*WORK TO COMPLETE*. Which lines in the records below mention the word "Publication"? Copy each one out.
START THE RECORDS
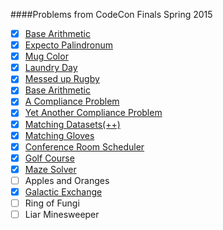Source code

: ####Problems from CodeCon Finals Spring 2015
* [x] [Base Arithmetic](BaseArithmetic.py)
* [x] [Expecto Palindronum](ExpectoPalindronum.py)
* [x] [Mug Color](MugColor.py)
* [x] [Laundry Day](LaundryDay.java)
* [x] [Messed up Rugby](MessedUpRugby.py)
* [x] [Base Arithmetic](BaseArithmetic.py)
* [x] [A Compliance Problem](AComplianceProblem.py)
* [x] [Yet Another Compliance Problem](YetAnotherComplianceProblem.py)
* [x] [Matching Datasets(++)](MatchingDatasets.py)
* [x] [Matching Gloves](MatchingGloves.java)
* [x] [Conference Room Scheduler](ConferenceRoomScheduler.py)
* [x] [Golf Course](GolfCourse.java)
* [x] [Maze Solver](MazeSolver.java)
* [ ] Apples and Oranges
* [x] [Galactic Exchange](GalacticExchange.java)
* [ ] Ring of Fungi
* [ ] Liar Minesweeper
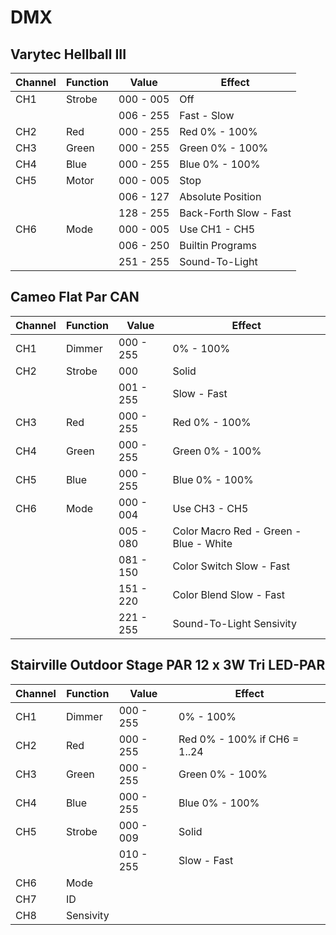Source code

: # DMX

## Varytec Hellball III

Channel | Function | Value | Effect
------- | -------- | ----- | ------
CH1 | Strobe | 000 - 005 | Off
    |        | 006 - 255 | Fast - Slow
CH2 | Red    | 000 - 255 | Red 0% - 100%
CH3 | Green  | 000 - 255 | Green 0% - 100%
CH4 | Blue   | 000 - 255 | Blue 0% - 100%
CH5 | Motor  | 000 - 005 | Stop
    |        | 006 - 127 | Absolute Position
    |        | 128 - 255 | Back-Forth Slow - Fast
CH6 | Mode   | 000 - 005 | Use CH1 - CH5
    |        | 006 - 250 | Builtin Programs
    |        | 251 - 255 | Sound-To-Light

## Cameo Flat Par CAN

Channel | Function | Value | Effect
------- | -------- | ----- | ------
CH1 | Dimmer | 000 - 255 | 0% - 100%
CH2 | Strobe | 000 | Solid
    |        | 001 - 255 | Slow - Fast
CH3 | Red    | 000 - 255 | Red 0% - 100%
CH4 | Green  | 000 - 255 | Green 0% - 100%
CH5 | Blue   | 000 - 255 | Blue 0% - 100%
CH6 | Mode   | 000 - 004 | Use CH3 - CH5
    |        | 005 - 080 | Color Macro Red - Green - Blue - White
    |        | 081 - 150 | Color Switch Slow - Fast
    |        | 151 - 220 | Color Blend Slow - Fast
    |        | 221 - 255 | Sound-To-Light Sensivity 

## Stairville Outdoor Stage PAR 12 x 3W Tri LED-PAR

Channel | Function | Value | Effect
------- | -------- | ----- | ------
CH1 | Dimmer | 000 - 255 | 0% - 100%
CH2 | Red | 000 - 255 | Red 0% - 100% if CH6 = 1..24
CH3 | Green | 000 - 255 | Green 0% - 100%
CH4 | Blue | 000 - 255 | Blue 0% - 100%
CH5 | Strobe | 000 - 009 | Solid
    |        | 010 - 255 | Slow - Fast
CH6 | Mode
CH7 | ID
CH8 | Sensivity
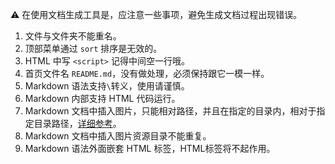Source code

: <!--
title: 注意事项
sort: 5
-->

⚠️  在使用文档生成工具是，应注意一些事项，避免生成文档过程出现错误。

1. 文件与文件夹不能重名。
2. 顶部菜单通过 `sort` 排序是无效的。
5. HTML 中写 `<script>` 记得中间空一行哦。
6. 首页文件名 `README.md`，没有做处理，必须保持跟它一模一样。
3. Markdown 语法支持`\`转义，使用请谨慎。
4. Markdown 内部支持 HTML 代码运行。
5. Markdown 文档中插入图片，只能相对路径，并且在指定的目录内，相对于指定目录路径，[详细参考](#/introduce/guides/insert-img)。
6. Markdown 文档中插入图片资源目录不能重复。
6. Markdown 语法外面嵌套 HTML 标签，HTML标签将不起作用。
END THE RECORDS
START THE RECORDS
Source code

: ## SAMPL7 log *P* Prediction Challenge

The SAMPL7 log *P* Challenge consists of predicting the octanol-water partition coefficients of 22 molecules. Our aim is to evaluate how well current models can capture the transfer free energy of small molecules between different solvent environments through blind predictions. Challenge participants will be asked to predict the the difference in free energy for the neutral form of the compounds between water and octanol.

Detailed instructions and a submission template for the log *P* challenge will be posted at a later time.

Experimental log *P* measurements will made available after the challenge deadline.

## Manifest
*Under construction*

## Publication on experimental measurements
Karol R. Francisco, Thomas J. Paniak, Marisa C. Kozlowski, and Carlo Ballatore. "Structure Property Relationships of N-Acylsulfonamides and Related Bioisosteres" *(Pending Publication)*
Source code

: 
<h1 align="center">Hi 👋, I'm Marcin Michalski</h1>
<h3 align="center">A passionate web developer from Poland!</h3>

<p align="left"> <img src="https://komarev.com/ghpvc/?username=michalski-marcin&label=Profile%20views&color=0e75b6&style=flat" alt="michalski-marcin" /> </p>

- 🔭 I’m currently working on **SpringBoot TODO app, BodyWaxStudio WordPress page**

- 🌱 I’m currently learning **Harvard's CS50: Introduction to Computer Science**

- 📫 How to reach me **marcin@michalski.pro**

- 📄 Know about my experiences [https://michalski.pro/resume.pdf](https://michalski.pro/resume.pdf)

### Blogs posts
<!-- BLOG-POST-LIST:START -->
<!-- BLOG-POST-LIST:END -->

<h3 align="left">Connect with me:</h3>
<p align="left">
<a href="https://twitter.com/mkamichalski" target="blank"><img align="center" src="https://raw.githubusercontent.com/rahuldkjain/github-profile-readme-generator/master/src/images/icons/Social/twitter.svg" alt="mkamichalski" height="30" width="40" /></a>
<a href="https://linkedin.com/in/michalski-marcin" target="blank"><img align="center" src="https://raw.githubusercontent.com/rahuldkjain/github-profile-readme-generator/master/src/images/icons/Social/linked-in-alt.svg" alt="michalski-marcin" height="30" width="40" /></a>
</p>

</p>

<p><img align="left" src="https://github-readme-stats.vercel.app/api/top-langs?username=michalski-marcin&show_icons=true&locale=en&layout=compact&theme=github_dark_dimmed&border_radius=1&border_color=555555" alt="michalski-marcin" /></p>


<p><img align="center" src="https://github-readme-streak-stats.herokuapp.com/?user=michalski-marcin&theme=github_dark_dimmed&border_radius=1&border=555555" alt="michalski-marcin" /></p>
END THE RECORDS
START THE RECORDS
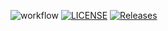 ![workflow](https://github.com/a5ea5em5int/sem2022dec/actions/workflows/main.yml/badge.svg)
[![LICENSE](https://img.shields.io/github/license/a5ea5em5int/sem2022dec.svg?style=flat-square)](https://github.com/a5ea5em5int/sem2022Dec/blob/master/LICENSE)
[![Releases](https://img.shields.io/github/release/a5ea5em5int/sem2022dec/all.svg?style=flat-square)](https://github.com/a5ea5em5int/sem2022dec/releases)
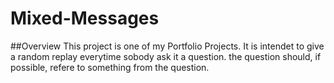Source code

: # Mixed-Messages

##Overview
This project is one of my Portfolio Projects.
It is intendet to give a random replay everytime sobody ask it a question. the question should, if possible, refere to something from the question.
END THE RECORDS
*RESULT FOR THIS TASK*.
## Publication on experimental measurements
Karol R. Francisco, Thomas J. Paniak, Marisa C. Kozlowski, and Carlo Ballatore. "Structure Property Relationships of N-Acylsulfonamides and Related Bioisosteres" *(Pending Publication)*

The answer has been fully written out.